This was quite the episode! At first I was worried this would be just another filler episode that tried to sell an old TNG/VOY plot but with an Orville twist. I ended up really liking this episode, not only because it showed depth to Gordon's character besides being the practical joker, but also for the concepts of having affection for simulated people.

I think this episode hit very close to a perfect balance between humor, philosophy, and pulling on the emotions of the viewers. The latter is IMO the closest any Orville episode has scored since "Home" earlier this season. Viewers like myself who have watched all of Star Trek are reminded of similar episodes with the concept of characters becoming emotionally invested in an illusion, such as Barclay's episodes, "11001001", "Galaxy's Child", and more recently, "If Memory Serves". "Lasting Impressions" is unique in that the main setting is not in the time frame of the rest of the show, but in *our* time. It definitely left me feeling hyper-aware of my own mortality and the meaningless of my daily life in the perspective of humans hundreds of years from now. It was a little unsettling, but not enough to detract from the rest of the episode.

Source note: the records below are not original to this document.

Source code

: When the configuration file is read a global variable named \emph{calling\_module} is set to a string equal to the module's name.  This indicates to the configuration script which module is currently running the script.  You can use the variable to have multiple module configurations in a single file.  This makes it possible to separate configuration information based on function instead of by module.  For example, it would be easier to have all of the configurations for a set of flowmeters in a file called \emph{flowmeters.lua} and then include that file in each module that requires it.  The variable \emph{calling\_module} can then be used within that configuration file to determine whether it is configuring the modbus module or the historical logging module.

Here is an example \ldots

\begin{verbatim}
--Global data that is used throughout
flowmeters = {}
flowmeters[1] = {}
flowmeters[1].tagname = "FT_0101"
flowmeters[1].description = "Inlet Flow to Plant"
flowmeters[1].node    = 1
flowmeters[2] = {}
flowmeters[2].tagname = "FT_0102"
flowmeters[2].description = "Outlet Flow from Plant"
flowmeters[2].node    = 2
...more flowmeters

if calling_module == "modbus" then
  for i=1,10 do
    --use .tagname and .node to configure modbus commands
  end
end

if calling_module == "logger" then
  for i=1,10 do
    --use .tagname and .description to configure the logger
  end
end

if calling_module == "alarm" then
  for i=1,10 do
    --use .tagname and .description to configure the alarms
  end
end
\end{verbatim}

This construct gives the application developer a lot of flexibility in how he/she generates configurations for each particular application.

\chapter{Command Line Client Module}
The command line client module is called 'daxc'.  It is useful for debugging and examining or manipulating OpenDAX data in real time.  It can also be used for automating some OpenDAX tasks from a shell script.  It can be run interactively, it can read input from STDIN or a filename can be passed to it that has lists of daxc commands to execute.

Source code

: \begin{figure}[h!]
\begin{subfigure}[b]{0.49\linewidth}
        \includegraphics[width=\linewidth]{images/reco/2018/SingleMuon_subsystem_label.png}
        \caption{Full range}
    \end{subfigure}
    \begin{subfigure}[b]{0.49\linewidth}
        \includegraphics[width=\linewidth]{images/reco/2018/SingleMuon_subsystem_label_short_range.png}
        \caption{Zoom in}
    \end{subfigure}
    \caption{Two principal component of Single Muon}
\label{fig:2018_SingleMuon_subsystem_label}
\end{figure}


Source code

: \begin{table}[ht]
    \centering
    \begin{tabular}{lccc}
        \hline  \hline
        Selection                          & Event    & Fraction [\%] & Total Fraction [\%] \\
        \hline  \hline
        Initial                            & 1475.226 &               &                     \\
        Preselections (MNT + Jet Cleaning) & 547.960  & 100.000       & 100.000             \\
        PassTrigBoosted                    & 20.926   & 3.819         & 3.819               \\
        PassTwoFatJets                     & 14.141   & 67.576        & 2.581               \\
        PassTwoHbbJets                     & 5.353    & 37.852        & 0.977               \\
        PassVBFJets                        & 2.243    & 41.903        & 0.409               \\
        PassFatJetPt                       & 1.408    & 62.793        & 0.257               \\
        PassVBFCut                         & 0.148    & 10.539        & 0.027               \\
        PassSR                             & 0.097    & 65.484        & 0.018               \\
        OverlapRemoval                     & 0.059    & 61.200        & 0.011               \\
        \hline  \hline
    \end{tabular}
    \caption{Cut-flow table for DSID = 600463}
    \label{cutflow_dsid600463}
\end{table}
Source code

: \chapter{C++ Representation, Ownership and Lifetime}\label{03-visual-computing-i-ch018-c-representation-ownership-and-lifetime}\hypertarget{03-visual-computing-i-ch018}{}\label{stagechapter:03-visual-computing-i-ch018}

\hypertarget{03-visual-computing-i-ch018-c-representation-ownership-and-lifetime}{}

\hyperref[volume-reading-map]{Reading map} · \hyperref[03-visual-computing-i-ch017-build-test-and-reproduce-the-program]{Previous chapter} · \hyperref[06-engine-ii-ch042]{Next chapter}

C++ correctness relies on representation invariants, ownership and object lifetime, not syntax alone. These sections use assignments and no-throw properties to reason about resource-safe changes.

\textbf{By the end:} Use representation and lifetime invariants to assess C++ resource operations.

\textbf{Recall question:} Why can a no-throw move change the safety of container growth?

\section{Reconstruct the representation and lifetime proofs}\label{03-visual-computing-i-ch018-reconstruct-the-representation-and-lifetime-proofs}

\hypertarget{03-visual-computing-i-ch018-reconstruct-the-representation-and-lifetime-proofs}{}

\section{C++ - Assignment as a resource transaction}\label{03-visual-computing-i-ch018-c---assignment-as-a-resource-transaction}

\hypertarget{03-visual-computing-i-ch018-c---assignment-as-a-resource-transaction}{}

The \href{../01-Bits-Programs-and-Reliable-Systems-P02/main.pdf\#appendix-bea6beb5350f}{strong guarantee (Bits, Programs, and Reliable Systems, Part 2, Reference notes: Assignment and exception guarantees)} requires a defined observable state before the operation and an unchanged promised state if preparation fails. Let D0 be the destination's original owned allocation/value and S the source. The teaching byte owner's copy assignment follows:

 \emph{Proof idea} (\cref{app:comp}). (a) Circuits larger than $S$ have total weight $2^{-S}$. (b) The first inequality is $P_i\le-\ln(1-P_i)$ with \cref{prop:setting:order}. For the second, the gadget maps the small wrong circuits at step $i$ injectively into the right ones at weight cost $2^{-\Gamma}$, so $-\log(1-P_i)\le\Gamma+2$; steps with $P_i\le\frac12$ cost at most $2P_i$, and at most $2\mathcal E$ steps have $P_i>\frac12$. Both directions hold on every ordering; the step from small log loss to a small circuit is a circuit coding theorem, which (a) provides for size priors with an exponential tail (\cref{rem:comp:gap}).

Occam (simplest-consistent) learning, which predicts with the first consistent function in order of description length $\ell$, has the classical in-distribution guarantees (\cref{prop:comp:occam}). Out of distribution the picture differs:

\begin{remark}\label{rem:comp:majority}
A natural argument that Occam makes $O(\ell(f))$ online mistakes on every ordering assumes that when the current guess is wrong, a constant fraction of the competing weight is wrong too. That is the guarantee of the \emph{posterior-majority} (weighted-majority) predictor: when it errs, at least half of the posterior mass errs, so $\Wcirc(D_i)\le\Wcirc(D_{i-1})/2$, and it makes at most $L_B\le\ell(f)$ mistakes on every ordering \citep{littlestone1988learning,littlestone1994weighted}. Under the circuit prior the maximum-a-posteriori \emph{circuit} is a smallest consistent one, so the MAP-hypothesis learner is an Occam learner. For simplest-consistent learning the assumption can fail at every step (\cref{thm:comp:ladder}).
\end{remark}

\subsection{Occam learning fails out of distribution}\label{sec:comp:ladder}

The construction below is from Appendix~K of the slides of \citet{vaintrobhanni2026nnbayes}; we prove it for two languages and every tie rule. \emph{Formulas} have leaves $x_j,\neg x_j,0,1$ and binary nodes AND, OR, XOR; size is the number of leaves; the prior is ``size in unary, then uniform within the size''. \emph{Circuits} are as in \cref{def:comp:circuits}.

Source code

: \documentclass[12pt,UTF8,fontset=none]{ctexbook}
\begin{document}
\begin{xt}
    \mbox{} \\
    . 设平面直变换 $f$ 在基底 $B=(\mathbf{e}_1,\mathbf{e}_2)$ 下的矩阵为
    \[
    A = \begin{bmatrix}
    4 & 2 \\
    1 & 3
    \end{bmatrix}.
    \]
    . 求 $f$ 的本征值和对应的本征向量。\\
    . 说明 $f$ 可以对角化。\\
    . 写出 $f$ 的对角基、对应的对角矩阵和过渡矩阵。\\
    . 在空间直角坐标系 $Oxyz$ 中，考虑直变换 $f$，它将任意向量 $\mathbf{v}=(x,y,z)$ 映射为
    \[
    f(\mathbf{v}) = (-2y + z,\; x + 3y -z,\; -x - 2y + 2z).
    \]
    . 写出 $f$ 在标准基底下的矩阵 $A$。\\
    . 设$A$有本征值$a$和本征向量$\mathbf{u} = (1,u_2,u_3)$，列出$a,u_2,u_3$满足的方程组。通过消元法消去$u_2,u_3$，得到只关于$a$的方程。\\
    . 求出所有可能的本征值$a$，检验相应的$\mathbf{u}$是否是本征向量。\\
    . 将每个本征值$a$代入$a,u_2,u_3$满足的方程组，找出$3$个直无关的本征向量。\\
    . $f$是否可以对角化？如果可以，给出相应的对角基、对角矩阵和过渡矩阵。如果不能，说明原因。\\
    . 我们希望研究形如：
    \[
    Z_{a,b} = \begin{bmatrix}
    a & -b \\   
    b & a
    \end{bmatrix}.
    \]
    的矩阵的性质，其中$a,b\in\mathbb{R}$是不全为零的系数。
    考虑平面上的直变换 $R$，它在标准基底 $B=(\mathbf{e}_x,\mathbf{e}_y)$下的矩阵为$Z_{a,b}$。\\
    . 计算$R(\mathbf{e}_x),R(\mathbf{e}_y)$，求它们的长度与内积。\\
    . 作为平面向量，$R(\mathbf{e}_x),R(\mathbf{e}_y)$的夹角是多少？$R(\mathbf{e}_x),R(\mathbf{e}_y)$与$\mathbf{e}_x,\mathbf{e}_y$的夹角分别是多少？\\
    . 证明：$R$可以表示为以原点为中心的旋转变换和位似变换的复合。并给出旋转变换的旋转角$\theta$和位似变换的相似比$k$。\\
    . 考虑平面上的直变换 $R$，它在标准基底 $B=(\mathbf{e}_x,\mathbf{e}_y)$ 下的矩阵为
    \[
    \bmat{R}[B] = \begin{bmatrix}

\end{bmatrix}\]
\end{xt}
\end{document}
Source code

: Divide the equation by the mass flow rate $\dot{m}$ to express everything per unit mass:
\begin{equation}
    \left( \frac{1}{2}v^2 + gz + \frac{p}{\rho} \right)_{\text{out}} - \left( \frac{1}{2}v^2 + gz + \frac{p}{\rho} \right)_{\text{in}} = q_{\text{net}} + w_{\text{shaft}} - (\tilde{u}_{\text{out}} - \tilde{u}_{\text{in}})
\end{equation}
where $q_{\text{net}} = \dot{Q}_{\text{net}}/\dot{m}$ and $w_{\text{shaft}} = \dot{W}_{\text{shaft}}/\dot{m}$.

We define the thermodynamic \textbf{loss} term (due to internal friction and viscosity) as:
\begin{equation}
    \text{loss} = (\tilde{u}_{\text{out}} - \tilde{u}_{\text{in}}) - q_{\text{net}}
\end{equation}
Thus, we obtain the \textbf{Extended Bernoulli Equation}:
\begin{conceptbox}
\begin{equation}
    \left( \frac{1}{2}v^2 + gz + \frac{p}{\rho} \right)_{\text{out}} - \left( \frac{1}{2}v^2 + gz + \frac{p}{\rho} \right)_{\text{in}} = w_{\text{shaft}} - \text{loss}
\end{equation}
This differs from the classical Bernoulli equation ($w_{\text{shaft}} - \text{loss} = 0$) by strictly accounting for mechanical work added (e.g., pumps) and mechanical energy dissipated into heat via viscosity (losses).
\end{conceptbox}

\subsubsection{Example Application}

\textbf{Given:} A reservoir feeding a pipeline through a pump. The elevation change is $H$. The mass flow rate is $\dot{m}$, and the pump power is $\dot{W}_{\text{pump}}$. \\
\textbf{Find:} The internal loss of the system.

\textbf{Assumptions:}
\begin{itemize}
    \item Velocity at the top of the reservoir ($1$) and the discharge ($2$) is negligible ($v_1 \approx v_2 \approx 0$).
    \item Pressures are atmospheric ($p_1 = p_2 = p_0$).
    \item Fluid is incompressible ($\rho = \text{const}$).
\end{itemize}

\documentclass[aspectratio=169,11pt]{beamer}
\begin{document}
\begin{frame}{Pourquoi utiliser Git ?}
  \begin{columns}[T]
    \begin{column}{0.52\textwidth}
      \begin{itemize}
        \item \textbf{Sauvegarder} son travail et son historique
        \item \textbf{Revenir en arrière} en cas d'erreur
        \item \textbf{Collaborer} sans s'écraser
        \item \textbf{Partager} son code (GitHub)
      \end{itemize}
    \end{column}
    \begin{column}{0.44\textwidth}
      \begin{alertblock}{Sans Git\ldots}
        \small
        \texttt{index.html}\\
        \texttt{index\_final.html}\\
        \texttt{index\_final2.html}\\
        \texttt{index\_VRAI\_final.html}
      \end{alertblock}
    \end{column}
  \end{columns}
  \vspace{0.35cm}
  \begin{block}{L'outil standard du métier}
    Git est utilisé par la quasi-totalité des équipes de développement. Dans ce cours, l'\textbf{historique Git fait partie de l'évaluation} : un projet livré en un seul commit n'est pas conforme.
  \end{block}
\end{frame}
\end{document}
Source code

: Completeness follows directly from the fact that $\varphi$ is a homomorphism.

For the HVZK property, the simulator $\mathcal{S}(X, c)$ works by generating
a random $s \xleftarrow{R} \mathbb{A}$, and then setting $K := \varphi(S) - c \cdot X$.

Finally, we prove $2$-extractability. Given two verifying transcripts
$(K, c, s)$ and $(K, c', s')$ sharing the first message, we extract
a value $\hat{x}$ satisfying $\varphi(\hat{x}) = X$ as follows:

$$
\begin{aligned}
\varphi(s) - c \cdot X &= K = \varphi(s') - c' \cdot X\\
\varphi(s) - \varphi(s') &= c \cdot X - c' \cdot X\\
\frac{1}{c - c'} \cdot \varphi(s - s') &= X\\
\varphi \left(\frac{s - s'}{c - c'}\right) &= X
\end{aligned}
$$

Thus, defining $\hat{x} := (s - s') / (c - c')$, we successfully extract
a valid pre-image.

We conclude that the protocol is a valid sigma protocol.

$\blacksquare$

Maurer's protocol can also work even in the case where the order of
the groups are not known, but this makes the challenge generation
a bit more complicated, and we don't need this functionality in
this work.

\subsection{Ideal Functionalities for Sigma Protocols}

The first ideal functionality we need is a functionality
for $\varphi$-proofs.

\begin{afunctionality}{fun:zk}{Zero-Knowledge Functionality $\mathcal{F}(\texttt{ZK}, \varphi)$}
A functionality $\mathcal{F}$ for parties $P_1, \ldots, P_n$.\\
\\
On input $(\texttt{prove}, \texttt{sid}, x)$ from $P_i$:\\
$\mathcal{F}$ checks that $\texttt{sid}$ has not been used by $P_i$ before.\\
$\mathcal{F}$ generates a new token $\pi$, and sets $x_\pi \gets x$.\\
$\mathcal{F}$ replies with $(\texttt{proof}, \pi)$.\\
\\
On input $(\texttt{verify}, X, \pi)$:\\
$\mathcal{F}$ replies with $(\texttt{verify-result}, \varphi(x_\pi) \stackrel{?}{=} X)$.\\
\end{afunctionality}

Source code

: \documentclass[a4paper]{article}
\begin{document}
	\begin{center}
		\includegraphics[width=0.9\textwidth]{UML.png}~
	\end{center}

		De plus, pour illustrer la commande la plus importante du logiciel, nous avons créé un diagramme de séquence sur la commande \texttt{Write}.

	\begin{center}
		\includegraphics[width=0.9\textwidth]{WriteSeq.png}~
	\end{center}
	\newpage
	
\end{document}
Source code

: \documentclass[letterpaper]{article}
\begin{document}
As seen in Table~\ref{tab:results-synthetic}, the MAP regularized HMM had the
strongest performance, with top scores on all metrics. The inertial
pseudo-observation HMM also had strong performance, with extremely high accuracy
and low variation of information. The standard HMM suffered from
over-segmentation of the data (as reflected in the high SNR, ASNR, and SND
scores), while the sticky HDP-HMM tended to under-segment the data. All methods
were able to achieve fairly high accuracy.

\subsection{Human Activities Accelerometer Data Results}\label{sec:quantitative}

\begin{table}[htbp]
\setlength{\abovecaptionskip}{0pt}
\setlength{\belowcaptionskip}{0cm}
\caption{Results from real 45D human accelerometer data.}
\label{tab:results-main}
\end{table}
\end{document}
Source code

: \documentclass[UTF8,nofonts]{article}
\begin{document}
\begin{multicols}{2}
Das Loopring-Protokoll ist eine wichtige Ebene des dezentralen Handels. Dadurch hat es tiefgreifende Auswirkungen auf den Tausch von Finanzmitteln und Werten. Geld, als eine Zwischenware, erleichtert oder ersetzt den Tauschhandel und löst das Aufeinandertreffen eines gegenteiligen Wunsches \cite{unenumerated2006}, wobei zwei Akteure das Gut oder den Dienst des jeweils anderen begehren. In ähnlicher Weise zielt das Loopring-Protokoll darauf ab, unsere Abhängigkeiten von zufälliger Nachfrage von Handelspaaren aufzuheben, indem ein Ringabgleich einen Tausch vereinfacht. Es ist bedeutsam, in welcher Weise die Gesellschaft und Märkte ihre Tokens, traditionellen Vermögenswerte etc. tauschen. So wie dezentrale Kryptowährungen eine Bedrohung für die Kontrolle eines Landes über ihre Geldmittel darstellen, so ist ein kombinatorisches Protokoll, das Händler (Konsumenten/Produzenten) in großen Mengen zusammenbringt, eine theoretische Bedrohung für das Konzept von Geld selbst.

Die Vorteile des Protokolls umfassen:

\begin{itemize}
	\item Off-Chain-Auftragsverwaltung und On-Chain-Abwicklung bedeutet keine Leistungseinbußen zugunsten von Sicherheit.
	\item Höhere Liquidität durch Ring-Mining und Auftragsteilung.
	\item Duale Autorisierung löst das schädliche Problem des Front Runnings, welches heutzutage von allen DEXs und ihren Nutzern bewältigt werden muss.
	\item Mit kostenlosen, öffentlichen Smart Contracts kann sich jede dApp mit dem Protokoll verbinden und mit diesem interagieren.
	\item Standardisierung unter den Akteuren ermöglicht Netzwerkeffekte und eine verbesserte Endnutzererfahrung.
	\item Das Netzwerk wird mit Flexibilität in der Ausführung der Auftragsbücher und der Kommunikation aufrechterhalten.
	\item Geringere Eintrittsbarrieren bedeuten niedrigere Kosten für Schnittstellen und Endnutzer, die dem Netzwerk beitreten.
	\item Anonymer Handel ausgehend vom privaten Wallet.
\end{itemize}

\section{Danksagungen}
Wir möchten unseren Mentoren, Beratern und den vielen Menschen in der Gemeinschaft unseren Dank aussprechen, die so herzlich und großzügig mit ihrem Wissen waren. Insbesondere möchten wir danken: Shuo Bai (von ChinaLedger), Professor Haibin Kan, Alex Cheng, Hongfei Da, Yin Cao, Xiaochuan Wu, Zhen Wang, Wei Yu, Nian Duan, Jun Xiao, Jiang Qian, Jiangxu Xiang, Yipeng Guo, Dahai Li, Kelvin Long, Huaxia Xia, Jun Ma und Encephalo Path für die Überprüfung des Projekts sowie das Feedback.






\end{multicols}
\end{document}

The episode cleverly pulls its message with an A-plot initially focused on holodeck - er, "simulator" - addiction. This concept is present throughout and is mentioned more than once by other crew members. However, the real thought provoker here is the question posed to viewers: if you know something isn't real, does that diminish the value you place on it? Fortunately this is left open-ended, and for good reason. With the rise of increasingly realistic digital content, is our modern society comfortable placing value on digital content at the expense of real life content?What does that mean for younger generations that are now dependent on technology - they're missing out on the benefits of old-school ways, but is that necessarily "bad"?

Back to the episode, I also have to give credit to Scott Grimes and guest star Leighton Meester (playing Laura) for playing these characters convincingly. I got the sense that they were "real" people with depth, which in Gordon's case, is something that has been lacking thus far. What would really help Gordon's character was if he had a recurring romantic interest on the show, and over the course of the show we see him develop a legitimate, deep, meaningful, and not holodeck - er, "simulator" - relationship.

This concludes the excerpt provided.